→ Exercise instructions: Would you repeat all of the records underneath, exactly as written?

→ Material for this exercise:
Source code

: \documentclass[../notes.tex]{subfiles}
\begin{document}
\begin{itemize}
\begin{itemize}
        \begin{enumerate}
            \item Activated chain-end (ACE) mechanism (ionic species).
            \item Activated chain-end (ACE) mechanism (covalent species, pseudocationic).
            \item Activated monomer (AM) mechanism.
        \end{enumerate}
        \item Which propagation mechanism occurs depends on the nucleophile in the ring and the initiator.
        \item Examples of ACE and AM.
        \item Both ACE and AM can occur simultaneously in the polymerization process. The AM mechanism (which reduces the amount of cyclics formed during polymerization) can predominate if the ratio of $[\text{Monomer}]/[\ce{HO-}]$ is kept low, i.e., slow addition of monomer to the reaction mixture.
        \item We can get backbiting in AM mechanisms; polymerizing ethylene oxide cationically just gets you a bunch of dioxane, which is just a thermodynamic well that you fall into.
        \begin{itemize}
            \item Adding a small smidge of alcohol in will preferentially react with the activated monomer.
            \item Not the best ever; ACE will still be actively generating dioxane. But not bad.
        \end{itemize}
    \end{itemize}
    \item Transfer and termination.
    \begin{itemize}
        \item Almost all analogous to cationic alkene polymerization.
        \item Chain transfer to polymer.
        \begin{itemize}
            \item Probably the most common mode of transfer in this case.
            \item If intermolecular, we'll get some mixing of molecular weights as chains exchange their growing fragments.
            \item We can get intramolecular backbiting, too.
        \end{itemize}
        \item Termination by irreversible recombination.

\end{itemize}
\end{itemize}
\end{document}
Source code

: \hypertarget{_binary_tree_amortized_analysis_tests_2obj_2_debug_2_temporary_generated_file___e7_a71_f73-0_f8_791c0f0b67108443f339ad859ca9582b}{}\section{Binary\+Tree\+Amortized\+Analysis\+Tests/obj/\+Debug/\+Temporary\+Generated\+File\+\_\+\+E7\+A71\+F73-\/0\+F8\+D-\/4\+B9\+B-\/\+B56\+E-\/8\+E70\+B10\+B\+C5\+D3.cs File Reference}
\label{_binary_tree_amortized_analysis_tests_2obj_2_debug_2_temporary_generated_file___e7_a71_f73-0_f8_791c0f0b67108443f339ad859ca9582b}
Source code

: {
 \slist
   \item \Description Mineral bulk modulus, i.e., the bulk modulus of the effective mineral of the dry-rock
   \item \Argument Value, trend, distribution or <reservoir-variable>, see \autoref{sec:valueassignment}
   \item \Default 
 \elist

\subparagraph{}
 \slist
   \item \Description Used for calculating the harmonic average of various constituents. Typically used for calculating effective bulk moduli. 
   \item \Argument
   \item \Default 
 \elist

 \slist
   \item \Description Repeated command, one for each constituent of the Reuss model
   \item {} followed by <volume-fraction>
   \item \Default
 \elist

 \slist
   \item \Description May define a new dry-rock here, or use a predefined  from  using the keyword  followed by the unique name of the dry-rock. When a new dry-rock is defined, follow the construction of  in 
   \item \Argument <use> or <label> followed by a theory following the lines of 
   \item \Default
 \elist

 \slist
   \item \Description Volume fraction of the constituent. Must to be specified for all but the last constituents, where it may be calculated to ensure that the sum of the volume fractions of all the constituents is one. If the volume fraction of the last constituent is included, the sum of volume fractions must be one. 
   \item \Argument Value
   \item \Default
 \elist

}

→ Solved exercise:
Source code

: \documentclass[../notes.tex]{subfiles}
\begin{document}
\begin{itemize}
\begin{itemize}
        \begin{enumerate}
            \item Activated chain-end (ACE) mechanism (ionic species).
            \item Activated chain-end (ACE) mechanism (covalent species, pseudocationic).
            \item Activated monomer (AM) mechanism.
        \end{enumerate}
        \item Which propagation mechanism occurs depends on the nucleophile in the ring and the initiator.
        \item Examples of ACE and AM.
        \item Both ACE and AM can occur simultaneously in the polymerization process. The AM mechanism (which reduces the amount of cyclics formed during polymerization) can predominate if the ratio of $[\text{Monomer}]/[\ce{HO-}]$ is kept low, i.e., slow addition of monomer to the reaction mixture.
        \item We can get backbiting in AM mechanisms; polymerizing ethylene oxide cationically just gets you a bunch of dioxane, which is just a thermodynamic well that you fall into.
        \begin{itemize}
            \item Adding a small smidge of alcohol in will preferentially react with the activated monomer.
            \item Not the best ever; ACE will still be actively generating dioxane. But not bad.
        \end{itemize}
    \end{itemize}
    \item Transfer and termination.
    \begin{itemize}
        \item Almost all analogous to cationic alkene polymerization.
        \item Chain transfer to polymer.
        \begin{itemize}
            \item Probably the most common mode of transfer in this case.
            \item If intermolecular, we'll get some mixing of molecular weights as chains exchange their growing fragments.
            \item We can get intramolecular backbiting, too.
        \end{itemize}
        \item Termination by irreversible recombination.

\end{itemize}
\end{itemize}
\end{document}
Source code

: \hypertarget{_binary_tree_amortized_analysis_tests_2obj_2_debug_2_temporary_generated_file___e7_a71_f73-0_f8_791c0f0b67108443f339ad859ca9582b}{}\section{Binary\+Tree\+Amortized\+Analysis\+Tests/obj/\+Debug/\+Temporary\+Generated\+File\+\_\+\+E7\+A71\+F73-\/0\+F8\+D-\/4\+B9\+B-\/\+B56\+E-\/8\+E70\+B10\+B\+C5\+D3.cs File Reference}
\label{_binary_tree_amortized_analysis_tests_2obj_2_debug_2_temporary_generated_file___e7_a71_f73-0_f8_791c0f0b67108443f339ad859ca9582b}
Source code

: {
 \slist
   \item \Description Mineral bulk modulus, i.e., the bulk modulus of the effective mineral of the dry-rock
   \item \Argument Value, trend, distribution or <reservoir-variable>, see \autoref{sec:valueassignment}
   \item \Default 
 \elist

\subparagraph{}
 \slist
   \item \Description Used for calculating the harmonic average of various constituents. Typically used for calculating effective bulk moduli. 
   \item \Argument
   \item \Default 
 \elist

 \slist
   \item \Description Repeated command, one for each constituent of the Reuss model
   \item {} followed by <volume-fraction>
   \item \Default
 \elist

 \slist
   \item \Description May define a new dry-rock here, or use a predefined  from  using the keyword  followed by the unique name of the dry-rock. When a new dry-rock is defined, follow the construction of  in 
   \item \Argument <use> or <label> followed by a theory following the lines of 
   \item \Default
 \elist

 \slist
   \item \Description Volume fraction of the constituent. Must to be specified for all but the last constituents, where it may be calculated to ensure that the sum of the volume fractions of all the constituents is one. If the volume fraction of the last constituent is included, the sum of volume fractions must be one. 
   \item \Argument Value
   \item \Default
 \elist

}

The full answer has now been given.